→ **Source material**:
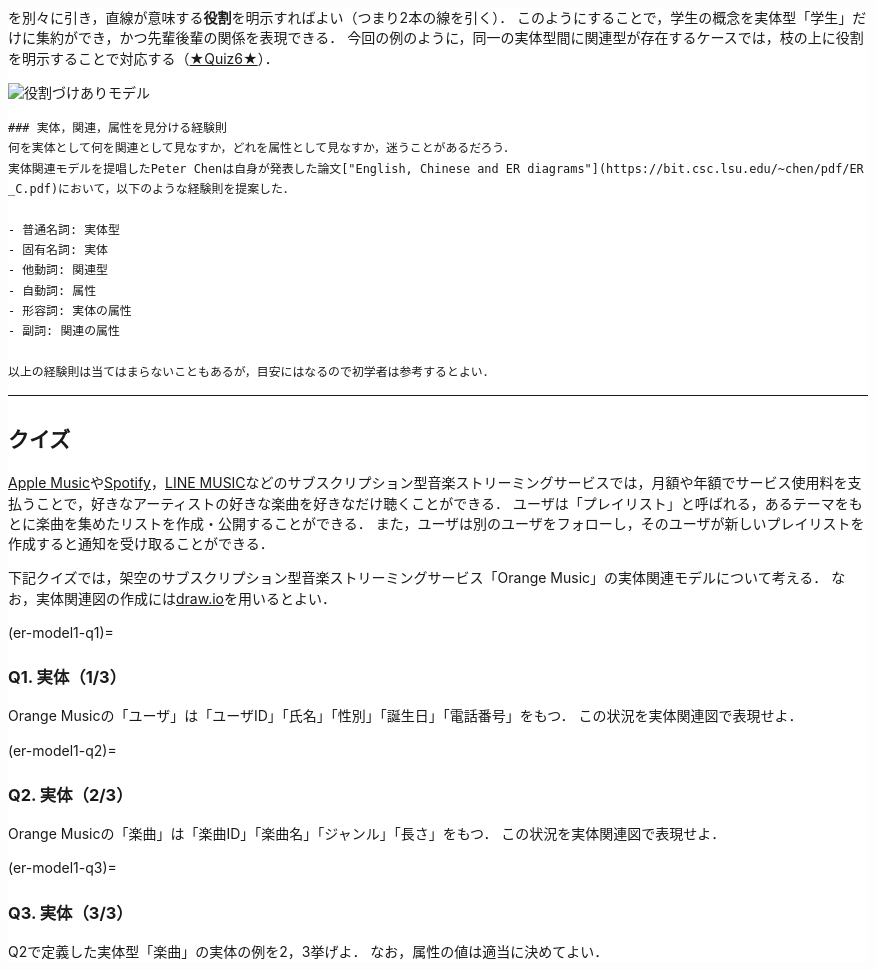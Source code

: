 を別々に引き，直線が意味する**役割**を明示すればよい（つまり2本の線を引く）．
このようにすることで，学生の概念を実体型「学生」だけに集約ができ，かつ先輩後輩の関係を表現できる．
今回の例のように，同一の実体型間に関連型が存在するケースでは，枝の上に役割を明示することで対応する（[★Quiz6★](#er-model1-q6)）．


![役割づけありモデル](fig/er-model-with-role.png "役割づけありモデル")


```{note}
### 実体，関連，属性を見分ける経験則
何を実体として何を関連として見なすか，どれを属性として見なすか，迷うことがあるだろう．
実体関連モデルを提唱したPeter Chenは自身が発表した論文["English, Chinese and ER diagrams"](https://bit.csc.lsu.edu/~chen/pdf/ER_C.pdf)において，以下のような経験則を提案した．

- 普通名詞: 実体型
- 固有名詞: 実体
- 他動詞: 関連型
- 自動詞: 属性
- 形容詞: 実体の属性
- 副詞: 関連の属性

以上の経験則は当てはまらないこともあるが，目安にはなるので初学者は参考するとよい．
```

---

## クイズ

[Apple Music](https://music.apple.com/)や[Spotify](https://open.spotify.com/)，[LINE MUSIC](https://music.line.me/about/)などのサブスクリプション型音楽ストリーミングサービスでは，月額や年額でサービス使用料を支払うことで，好きなアーティストの好きな楽曲を好きなだけ聴くことができる．
ユーザは「プレイリスト」と呼ばれる，あるテーマをもとに楽曲を集めたリストを作成・公開することができる．
また，ユーザは別のユーザをフォローし，そのユーザが新しいプレイリストを作成すると通知を受け取ることができる．

下記クイズでは，架空のサブスクリプション型音楽ストリーミングサービス「Orange Music」の実体関連モデルについて考える．
なお，実体関連図の作成には[draw.io](https://app.diagrams.net/)を用いるとよい．


(er-model1-q1)=
### Q1. 実体（1/3）

Orange Musicの「ユーザ」は「ユーザID」「氏名」「性別」「誕生日」「電話番号」をもつ．
この状況を実体関連図で表現せよ．


(er-model1-q2)=
### Q2. 実体（2/3）

Orange Musicの「楽曲」は「楽曲ID」「楽曲名」「ジャンル」「長さ」をもつ．
この状況を実体関連図で表現せよ．


(er-model1-q3)=
### Q3. 実体（3/3）

Q2で定義した実体型「楽曲」の実体の例を2，3挙げよ．
なお，属性の値は適当に決めてよい．
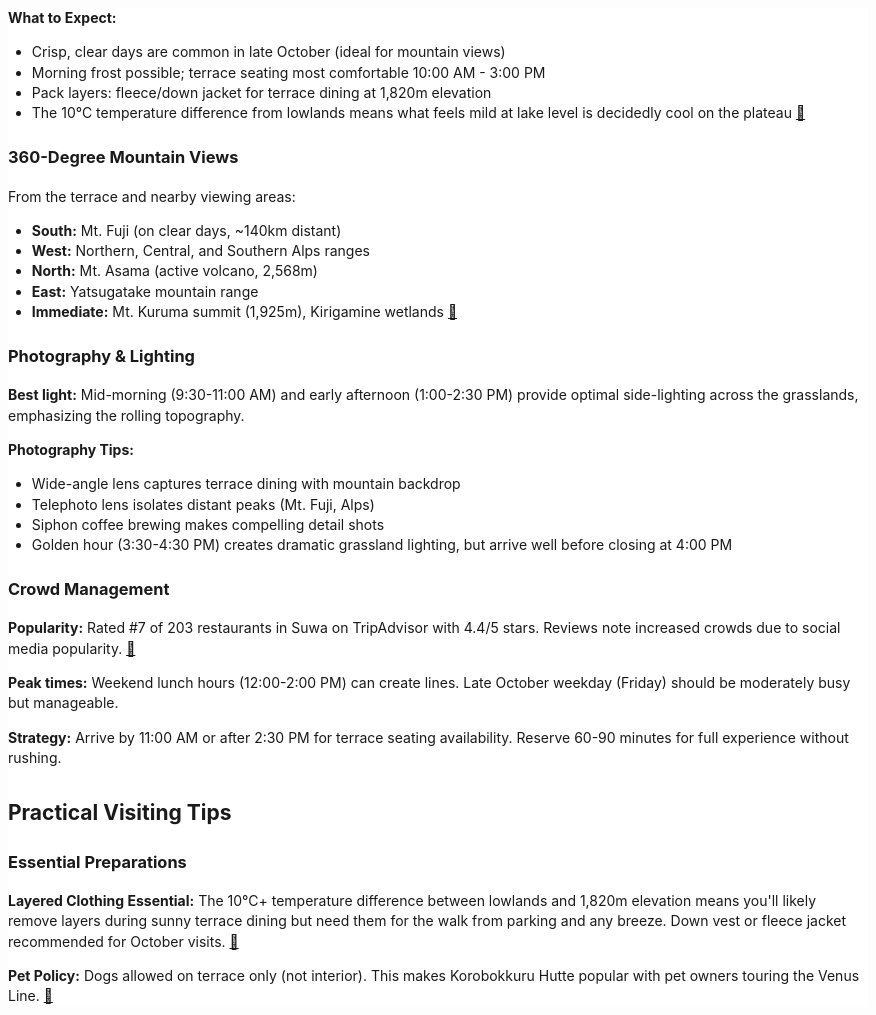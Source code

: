 **What to Expect:**
- Crisp, clear days are common in late October (ideal for mountain views)
- Morning frost possible; terrace seating most comfortable 10:00 AM - 3:00 PM
- Pack layers: fleece/down jacket for terrace dining at 1,820m elevation
- The 10°C temperature difference from lowlands means what feels mild at lake level is decidedly cool on the plateau [🔗](https://www.kirigamine-vc.jp/nature/environment)

### 360-Degree Mountain Views

From the terrace and nearby viewing areas:
- **South:** Mt. Fuji (on clear days, ~140km distant)
- **West:** Northern, Central, and Southern Alps ranges
- **North:** Mt. Asama (active volcano, 2,568m)
- **East:** Yatsugatake mountain range
- **Immediate:** Mt. Kuruma summit (1,925m), Kirigamine wetlands [🔗](https://en.japantravel.com/nagano/the-venus-line-nagano/38676)

### Photography & Lighting

**Best light:** Mid-morning (9:30-11:00 AM) and early afternoon (1:00-2:30 PM) provide optimal side-lighting across the grasslands, emphasizing the rolling topography.

**Photography Tips:**
- Wide-angle lens captures terrace dining with mountain backdrop
- Telephoto lens isolates distant peaks (Mt. Fuji, Alps)
- Siphon coffee brewing makes compelling detail shots
- Golden hour (3:30-4:30 PM) creates dramatic grassland lighting, but arrive well before closing at 4:00 PM

### Crowd Management

**Popularity:** Rated #7 of 203 restaurants in Suwa on TripAdvisor with 4.4/5 stars. Reviews note increased crowds due to social media popularity. [🔗](https://www.tripadvisor.com/Restaurant_Review-g1021311-d7189877-Reviews-Korobokkuru_Hutte-Suwa_Nagano_Prefecture_Koshinetsu_Chubu.html)

**Peak times:** Weekend lunch hours (12:00-2:00 PM) can create lines. Late October weekday (Friday) should be moderately busy but manageable.

**Strategy:** Arrive by 11:00 AM or after 2:30 PM for terrace seating availability. Reserve 60-90 minutes for full experience without rushing.

## Practical Visiting Tips

### Essential Preparations

**Layered Clothing Essential:**
The 10°C+ temperature difference between lowlands and 1,820m elevation means you'll likely remove layers during sunny terrace dining but need them for the walk from parking and any breeze. Down vest or fleece jacket recommended for October visits. [🔗](https://www.kirigamine-vc.jp/faq)

**Pet Policy:**
Dogs allowed on terrace only (not interior). This makes Korobokkuru Hutte popular with pet owners touring the Venus Line. [🔗](https://inucafe-repobu.com/article/korobokkuru-hyutte)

→ **What you are asked to do**:
The answer must be the full listing, word for word, with no images in it.

→ **Answer box**:
Source code

: を別々に引き，直線が意味する**役割**を明示すればよい（つまり2本の線を引く）．
このようにすることで，学生の概念を実体型「学生」だけに集約ができ，かつ先輩後輩の関係を表現できる．
今回の例のように，同一の実体型間に関連型が存在するケースでは，枝の上に役割を明示することで対応する（[★Quiz6★](#er-model1-q6)）．


![役割づけありモデル](fig/er-model-with-role.png "役割づけありモデル")


```{note}
### 実体，関連，属性を見分ける経験則
何を実体として何を関連として見なすか，どれを属性として見なすか，迷うことがあるだろう．
実体関連モデルを提唱したPeter Chenは自身が発表した論文["English, Chinese and ER diagrams"](https://bit.csc.lsu.edu/~chen/pdf/ER_C.pdf)において，以下のような経験則を提案した．

- 普通名詞: 実体型
- 固有名詞: 実体
- 他動詞: 関連型
- 自動詞: 属性
- 形容詞: 実体の属性
- 副詞: 関連の属性

以上の経験則は当てはまらないこともあるが，目安にはなるので初学者は参考するとよい．
```

---

## クイズ

[Apple Music](https://music.apple.com/)や[Spotify](https://open.spotify.com/)，[LINE MUSIC](https://music.line.me/about/)などのサブスクリプション型音楽ストリーミングサービスでは，月額や年額でサービス使用料を支払うことで，好きなアーティストの好きな楽曲を好きなだけ聴くことができる．
ユーザは「プレイリスト」と呼ばれる，あるテーマをもとに楽曲を集めたリストを作成・公開することができる．
また，ユーザは別のユーザをフォローし，そのユーザが新しいプレイリストを作成すると通知を受け取ることができる．

下記クイズでは，架空のサブスクリプション型音楽ストリーミングサービス「Orange Music」の実体関連モデルについて考える．
なお，実体関連図の作成には[draw.io](https://app.diagrams.net/)を用いるとよい．


(er-model1-q1)=
### Q1. 実体（1/3）

Orange Musicの「ユーザ」は「ユーザID」「氏名」「性別」「誕生日」「電話番号」をもつ．
この状況を実体関連図で表現せよ．


(er-model1-q2)=
### Q2. 実体（2/3）

Orange Musicの「楽曲」は「楽曲ID」「楽曲名」「ジャンル」「長さ」をもつ．
この状況を実体関連図で表現せよ．


(er-model1-q3)=
### Q3. 実体（3/3）

Q2で定義した実体型「楽曲」の実体の例を2，3挙げよ．
なお，属性の値は適当に決めてよい．
Source code

: **What to Expect:**
- Crisp, clear days are common in late October (ideal for mountain views)
- Morning frost possible; terrace seating most comfortable 10:00 AM - 3:00 PM
- Pack layers: fleece/down jacket for terrace dining at 1,820m elevation
- The 10°C temperature difference from lowlands means what feels mild at lake level is decidedly cool on the plateau [🔗](https://www.kirigamine-vc.jp/nature/environment)

### 360-Degree Mountain Views

From the terrace and nearby viewing areas:
- **South:** Mt. Fuji (on clear days, ~140km distant)
- **West:** Northern, Central, and Southern Alps ranges
- **North:** Mt. Asama (active volcano, 2,568m)
- **East:** Yatsugatake mountain range
- **Immediate:** Mt. Kuruma summit (1,925m), Kirigamine wetlands [🔗](https://en.japantravel.com/nagano/the-venus-line-nagano/38676)

### Photography & Lighting

**Best light:** Mid-morning (9:30-11:00 AM) and early afternoon (1:00-2:30 PM) provide optimal side-lighting across the grasslands, emphasizing the rolling topography.

**Photography Tips:**
- Wide-angle lens captures terrace dining with mountain backdrop
- Telephoto lens isolates distant peaks (Mt. Fuji, Alps)
- Siphon coffee brewing makes compelling detail shots
- Golden hour (3:30-4:30 PM) creates dramatic grassland lighting, but arrive well before closing at 4:00 PM

### Crowd Management

**Popularity:** Rated #7 of 203 restaurants in Suwa on TripAdvisor with 4.4/5 stars. Reviews note increased crowds due to social media popularity. [🔗](https://www.tripadvisor.com/Restaurant_Review-g1021311-d7189877-Reviews-Korobokkuru_Hutte-Suwa_Nagano_Prefecture_Koshinetsu_Chubu.html)

**Peak times:** Weekend lunch hours (12:00-2:00 PM) can create lines. Late October weekday (Friday) should be moderately busy but manageable.

**Strategy:** Arrive by 11:00 AM or after 2:30 PM for terrace seating availability. Reserve 60-90 minutes for full experience without rushing.

## Practical Visiting Tips

### Essential Preparations

**Layered Clothing Essential:**
The 10°C+ temperature difference between lowlands and 1,820m elevation means you'll likely remove layers during sunny terrace dining but need them for the walk from parking and any breeze. Down vest or fleece jacket recommended for October visits. [🔗](https://www.kirigamine-vc.jp/faq)

**Pet Policy:**
Dogs allowed on terrace only (not interior). This makes Korobokkuru Hutte popular with pet owners touring the Venus Line. [🔗](https://inucafe-repobu.com/article/korobokkuru-hyutte)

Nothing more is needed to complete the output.